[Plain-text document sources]
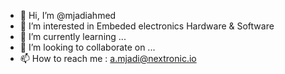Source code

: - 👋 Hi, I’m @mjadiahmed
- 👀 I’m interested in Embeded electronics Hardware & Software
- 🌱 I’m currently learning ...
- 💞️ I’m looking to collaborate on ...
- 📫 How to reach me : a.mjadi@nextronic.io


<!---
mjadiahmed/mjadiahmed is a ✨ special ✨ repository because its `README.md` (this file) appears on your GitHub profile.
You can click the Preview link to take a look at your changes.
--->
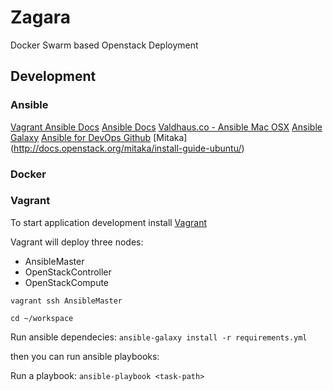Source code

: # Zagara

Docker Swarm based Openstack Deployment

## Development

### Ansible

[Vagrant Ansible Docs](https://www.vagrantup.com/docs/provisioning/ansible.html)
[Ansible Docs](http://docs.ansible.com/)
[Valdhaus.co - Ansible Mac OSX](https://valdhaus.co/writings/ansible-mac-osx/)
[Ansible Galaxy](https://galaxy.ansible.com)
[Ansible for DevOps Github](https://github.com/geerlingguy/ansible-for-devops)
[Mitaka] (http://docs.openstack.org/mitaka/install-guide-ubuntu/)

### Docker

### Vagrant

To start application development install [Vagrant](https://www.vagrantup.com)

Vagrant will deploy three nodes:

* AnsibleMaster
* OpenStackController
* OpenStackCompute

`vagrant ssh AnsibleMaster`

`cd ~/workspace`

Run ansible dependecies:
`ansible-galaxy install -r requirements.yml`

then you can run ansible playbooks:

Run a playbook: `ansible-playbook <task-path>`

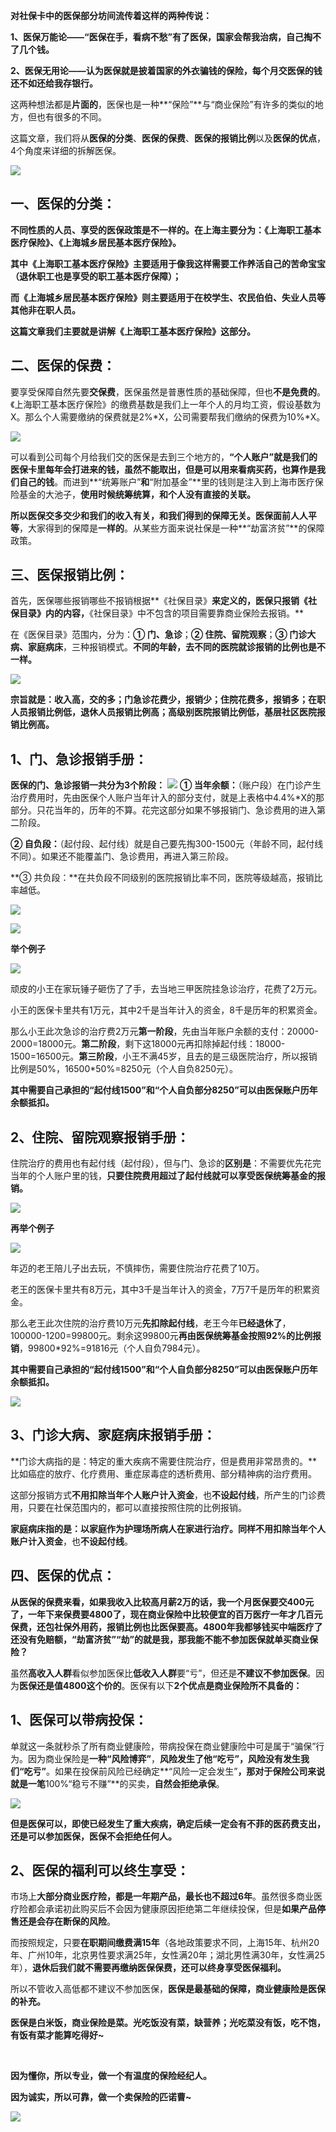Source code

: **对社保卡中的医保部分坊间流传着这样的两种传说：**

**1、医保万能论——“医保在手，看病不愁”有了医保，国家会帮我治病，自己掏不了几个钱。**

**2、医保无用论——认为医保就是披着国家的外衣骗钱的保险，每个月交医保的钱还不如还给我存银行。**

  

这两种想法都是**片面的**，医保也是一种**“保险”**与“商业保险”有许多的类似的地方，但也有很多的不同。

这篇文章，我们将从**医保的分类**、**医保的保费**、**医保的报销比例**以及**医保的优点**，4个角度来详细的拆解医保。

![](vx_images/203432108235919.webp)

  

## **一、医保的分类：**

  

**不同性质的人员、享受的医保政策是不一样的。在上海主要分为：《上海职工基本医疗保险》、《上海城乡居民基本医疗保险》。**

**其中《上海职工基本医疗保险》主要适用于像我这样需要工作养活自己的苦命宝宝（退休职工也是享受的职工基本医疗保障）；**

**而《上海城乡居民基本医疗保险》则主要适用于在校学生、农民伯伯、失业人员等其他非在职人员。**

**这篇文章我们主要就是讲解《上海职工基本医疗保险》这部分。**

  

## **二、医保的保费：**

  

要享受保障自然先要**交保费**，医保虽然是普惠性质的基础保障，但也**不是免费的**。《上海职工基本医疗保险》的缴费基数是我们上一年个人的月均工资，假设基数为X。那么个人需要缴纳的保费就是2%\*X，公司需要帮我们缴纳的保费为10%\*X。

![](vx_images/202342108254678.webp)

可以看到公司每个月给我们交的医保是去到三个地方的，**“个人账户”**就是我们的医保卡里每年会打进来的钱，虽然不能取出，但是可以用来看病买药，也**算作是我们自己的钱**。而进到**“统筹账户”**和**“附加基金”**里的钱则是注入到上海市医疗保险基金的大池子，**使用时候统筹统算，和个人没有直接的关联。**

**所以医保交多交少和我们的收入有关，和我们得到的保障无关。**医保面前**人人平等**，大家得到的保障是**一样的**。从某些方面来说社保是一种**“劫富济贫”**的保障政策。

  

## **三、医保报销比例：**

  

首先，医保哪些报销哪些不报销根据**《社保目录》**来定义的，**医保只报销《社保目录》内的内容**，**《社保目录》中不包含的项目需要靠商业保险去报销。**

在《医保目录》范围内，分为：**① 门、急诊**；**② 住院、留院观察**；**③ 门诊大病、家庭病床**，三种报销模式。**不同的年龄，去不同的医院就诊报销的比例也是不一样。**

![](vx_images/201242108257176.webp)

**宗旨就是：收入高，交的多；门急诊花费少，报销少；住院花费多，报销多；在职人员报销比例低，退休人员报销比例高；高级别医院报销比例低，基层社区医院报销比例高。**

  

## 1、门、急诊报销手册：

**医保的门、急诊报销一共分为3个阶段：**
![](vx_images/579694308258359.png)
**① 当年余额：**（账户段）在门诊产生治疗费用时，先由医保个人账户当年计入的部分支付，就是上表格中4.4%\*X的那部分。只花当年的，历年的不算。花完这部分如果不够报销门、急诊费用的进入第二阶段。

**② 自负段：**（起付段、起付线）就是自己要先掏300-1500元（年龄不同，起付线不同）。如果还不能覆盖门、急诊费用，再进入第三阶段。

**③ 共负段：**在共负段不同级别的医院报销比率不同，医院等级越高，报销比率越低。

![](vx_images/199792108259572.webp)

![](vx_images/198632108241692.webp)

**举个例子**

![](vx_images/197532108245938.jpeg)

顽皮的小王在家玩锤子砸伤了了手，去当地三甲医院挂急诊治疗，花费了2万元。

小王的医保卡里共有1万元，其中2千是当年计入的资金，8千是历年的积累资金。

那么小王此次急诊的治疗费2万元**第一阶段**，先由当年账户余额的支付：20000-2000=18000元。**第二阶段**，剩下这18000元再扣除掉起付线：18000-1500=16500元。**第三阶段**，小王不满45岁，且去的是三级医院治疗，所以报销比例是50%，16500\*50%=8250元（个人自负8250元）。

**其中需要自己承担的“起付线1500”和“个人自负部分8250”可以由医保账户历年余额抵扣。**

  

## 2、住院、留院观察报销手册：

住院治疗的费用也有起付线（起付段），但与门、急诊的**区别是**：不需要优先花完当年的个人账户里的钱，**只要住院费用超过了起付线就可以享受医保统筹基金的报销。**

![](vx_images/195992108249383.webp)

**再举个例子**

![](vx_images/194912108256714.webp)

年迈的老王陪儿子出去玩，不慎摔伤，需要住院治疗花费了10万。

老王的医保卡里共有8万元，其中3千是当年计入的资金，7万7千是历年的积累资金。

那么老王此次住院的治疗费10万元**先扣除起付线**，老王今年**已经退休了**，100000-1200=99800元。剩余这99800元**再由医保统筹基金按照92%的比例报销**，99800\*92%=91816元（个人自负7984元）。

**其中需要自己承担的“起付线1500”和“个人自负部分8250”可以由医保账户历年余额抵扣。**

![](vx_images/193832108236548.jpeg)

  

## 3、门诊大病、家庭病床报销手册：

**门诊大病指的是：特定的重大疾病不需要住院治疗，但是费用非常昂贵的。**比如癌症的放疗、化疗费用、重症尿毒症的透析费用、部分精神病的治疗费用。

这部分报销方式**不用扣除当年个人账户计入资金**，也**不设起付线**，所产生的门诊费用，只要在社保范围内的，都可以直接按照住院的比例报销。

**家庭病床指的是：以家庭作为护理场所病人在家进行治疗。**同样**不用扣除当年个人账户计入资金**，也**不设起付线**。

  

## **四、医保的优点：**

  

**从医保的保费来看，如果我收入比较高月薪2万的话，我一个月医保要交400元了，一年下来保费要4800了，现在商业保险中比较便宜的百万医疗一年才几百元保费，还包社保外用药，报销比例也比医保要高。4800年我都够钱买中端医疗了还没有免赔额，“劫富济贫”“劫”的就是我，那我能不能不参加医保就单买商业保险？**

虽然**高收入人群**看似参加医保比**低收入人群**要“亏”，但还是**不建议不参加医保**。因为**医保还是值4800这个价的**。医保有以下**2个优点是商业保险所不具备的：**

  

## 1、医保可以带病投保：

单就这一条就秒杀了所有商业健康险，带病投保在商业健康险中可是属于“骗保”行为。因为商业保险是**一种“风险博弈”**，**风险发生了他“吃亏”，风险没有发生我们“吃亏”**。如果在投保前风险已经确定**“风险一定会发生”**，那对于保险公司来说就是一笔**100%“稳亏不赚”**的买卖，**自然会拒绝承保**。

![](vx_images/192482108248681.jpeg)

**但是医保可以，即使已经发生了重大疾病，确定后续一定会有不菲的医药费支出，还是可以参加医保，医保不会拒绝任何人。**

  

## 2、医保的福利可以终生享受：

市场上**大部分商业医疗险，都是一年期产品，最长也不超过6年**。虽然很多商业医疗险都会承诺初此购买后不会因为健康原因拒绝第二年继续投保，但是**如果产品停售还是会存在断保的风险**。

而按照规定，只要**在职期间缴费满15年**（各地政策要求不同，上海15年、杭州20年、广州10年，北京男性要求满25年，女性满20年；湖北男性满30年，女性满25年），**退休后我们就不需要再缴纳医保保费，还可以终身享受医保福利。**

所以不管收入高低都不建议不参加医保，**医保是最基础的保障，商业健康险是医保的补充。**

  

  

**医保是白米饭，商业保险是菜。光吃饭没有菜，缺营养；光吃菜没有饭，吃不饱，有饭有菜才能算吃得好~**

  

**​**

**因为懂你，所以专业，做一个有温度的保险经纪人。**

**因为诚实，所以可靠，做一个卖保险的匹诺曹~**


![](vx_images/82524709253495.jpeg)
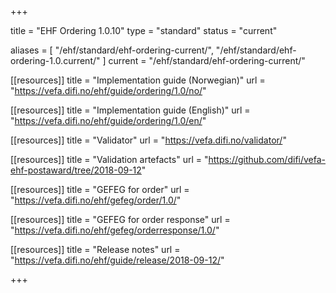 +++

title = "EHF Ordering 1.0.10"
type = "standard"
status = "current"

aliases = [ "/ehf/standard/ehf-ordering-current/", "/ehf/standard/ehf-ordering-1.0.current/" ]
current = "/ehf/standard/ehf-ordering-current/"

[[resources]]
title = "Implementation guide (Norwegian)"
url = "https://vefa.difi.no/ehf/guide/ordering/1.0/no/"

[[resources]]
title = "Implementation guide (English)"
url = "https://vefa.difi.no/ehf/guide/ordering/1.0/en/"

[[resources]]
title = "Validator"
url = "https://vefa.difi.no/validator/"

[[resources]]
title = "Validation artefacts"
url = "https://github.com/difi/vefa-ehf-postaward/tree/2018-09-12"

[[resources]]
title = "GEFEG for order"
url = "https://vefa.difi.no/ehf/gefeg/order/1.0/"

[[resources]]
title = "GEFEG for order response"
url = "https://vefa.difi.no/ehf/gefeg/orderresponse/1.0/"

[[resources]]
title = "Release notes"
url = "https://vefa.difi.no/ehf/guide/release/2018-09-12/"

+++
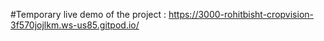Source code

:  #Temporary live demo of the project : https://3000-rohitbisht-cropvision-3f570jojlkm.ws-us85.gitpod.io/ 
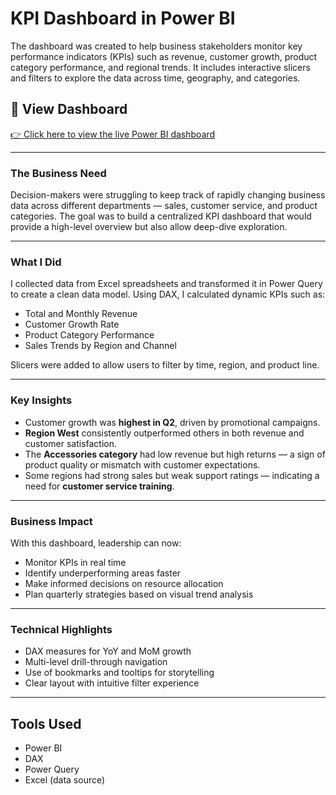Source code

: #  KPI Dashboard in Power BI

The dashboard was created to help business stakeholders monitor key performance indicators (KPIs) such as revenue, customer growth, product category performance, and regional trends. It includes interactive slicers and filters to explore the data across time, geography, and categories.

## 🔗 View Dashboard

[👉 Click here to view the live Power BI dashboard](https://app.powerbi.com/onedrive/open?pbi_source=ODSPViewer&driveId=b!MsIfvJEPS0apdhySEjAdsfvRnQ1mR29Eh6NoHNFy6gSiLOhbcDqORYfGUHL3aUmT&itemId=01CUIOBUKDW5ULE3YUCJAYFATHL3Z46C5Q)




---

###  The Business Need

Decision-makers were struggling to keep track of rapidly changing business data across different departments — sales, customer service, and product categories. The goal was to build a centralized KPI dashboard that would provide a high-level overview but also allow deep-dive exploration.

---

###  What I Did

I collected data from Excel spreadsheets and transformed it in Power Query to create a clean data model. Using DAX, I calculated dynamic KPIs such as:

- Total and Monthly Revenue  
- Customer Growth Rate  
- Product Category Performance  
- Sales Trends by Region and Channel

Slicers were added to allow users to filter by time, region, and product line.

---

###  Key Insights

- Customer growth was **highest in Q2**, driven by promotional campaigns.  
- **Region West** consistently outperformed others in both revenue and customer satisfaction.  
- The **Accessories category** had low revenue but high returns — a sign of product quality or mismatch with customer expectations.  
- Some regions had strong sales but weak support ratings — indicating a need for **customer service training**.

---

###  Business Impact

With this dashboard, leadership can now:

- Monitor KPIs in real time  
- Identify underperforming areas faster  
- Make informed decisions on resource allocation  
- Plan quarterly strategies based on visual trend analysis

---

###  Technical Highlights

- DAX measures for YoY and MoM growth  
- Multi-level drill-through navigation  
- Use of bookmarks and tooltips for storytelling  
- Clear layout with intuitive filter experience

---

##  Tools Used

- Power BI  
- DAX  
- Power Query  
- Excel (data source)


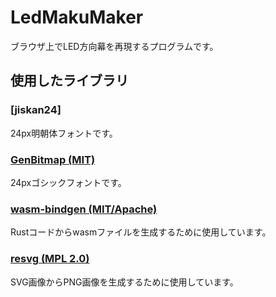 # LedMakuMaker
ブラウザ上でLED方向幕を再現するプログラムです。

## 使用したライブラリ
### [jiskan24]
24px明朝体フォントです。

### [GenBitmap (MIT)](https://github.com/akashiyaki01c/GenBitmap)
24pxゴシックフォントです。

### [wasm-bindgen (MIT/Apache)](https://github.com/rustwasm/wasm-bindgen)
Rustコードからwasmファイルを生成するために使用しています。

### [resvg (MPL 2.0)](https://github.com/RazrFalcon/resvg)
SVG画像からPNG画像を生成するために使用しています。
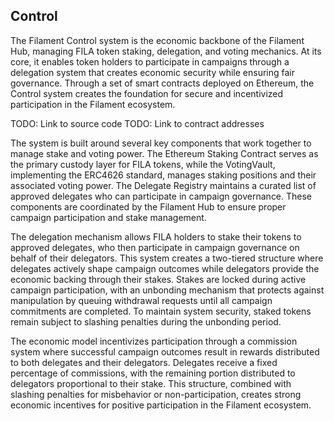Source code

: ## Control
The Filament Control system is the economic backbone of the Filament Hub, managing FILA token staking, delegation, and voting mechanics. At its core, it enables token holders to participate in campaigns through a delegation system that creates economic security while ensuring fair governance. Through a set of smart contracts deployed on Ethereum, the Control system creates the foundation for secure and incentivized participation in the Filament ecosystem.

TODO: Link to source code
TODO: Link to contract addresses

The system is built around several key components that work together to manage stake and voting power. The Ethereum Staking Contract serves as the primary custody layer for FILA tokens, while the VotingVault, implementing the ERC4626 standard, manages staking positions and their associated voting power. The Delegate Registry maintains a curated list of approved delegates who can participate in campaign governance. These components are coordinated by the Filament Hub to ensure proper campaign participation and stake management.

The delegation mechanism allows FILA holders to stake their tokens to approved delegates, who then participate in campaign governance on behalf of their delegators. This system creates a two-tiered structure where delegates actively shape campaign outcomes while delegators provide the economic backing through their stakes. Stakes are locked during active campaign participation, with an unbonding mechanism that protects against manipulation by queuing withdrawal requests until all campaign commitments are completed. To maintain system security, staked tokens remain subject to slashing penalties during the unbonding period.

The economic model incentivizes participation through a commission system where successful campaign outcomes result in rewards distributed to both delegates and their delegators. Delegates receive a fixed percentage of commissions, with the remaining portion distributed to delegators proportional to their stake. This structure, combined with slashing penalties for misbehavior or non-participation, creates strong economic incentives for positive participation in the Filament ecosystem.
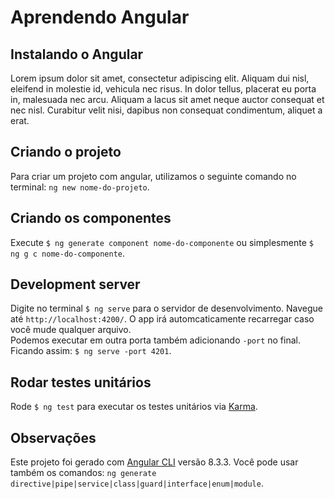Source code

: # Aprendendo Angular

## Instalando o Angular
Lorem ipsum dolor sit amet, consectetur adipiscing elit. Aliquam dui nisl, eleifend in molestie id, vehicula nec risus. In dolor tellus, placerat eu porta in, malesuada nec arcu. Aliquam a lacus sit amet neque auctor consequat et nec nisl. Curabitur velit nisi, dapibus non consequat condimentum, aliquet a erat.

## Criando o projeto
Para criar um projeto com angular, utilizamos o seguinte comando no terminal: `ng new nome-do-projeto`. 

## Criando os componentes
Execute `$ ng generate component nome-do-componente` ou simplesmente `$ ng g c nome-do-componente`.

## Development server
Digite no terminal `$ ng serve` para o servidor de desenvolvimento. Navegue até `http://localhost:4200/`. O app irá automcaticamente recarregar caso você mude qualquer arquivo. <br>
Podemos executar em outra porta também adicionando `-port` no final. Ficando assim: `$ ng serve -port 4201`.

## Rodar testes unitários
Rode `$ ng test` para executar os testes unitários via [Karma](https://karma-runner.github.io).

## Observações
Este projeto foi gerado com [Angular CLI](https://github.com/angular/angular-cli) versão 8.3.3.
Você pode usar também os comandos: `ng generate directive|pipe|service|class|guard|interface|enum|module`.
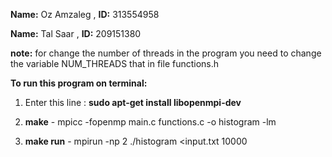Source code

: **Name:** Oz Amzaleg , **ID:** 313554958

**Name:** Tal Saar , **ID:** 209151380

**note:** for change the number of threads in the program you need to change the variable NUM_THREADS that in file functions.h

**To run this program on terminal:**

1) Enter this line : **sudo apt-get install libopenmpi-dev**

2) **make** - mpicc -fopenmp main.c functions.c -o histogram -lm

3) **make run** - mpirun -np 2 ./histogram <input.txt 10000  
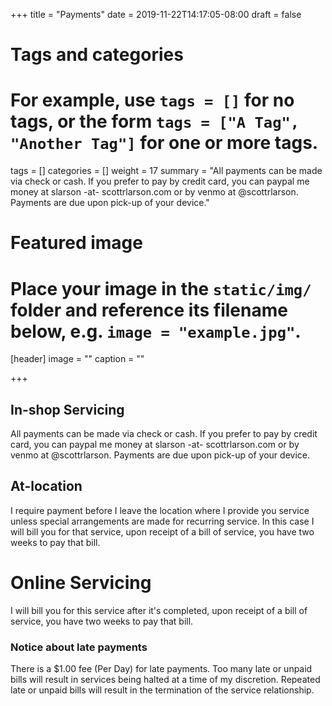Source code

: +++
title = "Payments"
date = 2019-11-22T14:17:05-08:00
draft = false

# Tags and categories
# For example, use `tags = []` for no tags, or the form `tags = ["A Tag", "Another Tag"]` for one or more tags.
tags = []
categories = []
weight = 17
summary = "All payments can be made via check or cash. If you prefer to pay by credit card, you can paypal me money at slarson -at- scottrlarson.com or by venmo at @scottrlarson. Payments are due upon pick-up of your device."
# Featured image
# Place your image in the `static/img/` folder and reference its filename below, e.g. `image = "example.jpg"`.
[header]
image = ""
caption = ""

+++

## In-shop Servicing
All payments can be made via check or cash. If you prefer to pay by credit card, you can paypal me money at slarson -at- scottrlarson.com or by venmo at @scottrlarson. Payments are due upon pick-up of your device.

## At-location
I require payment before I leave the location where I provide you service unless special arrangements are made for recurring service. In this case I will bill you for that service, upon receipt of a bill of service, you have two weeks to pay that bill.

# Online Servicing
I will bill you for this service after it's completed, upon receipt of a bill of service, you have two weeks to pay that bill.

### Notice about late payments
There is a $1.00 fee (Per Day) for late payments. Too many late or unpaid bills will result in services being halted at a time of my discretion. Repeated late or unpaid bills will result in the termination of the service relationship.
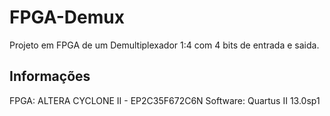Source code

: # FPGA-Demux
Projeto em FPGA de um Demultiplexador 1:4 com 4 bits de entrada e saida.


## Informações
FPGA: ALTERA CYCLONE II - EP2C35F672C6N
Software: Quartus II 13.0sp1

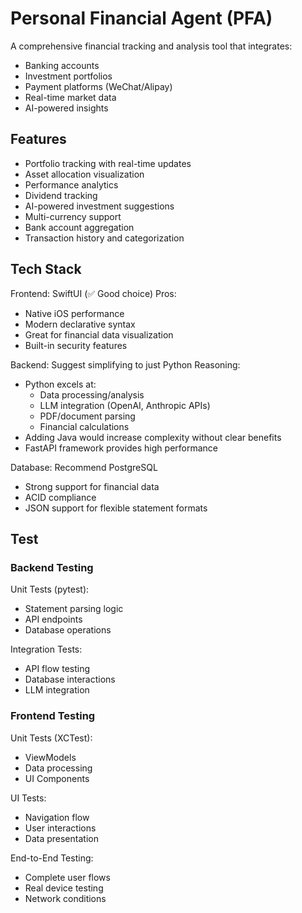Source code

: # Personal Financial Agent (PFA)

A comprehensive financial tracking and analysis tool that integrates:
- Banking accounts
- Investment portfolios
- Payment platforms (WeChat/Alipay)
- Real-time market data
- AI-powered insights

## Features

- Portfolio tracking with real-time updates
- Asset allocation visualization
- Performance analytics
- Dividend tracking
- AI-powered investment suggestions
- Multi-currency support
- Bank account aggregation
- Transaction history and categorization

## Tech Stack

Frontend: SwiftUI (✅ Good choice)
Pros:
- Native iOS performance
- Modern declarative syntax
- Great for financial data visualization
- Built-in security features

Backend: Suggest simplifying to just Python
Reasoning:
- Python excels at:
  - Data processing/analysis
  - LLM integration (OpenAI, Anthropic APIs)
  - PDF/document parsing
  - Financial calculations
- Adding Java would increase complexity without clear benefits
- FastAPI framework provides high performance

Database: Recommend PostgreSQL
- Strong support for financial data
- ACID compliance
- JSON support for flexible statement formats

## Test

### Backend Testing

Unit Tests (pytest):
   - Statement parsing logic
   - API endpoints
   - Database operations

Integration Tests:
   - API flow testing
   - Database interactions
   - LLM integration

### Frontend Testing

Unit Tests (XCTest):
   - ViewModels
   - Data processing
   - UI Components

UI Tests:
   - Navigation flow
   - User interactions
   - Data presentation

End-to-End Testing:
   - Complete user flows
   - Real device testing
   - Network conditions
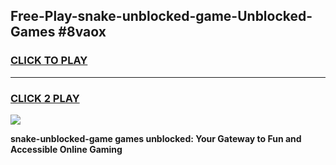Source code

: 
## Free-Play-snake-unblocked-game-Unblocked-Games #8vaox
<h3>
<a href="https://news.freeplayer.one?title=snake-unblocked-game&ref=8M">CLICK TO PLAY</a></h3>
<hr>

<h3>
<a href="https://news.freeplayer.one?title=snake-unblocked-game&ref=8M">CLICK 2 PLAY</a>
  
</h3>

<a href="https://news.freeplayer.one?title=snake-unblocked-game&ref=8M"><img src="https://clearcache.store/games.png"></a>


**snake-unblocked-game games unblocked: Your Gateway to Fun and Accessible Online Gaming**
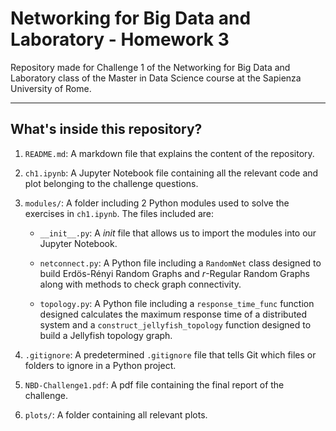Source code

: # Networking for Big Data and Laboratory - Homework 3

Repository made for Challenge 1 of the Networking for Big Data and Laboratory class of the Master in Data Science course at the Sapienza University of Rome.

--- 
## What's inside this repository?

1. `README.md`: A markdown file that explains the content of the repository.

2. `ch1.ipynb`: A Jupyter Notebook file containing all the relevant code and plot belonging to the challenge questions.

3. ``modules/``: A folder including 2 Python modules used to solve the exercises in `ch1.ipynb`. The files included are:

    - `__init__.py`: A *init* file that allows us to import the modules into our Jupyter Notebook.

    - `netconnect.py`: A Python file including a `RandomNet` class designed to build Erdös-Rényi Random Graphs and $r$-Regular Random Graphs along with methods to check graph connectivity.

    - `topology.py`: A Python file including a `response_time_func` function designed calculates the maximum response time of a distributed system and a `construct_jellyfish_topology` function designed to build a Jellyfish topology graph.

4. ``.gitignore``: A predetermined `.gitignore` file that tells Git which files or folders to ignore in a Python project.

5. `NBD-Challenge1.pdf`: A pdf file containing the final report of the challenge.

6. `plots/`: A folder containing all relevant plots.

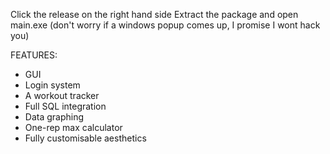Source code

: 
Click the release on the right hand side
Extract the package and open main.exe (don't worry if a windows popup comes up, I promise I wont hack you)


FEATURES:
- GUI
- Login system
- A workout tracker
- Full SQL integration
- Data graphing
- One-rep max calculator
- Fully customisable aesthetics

### What to do
Copy out each line of the records that holds the string "example".

### The completed task
# For example, use `tags = []` for no tags, or the form `tags = ["A Tag", "Another Tag"]` for one or more tags.
# Place your image in the `static/img/` folder and reference its filename below, e.g. `image = "example.jpg"`.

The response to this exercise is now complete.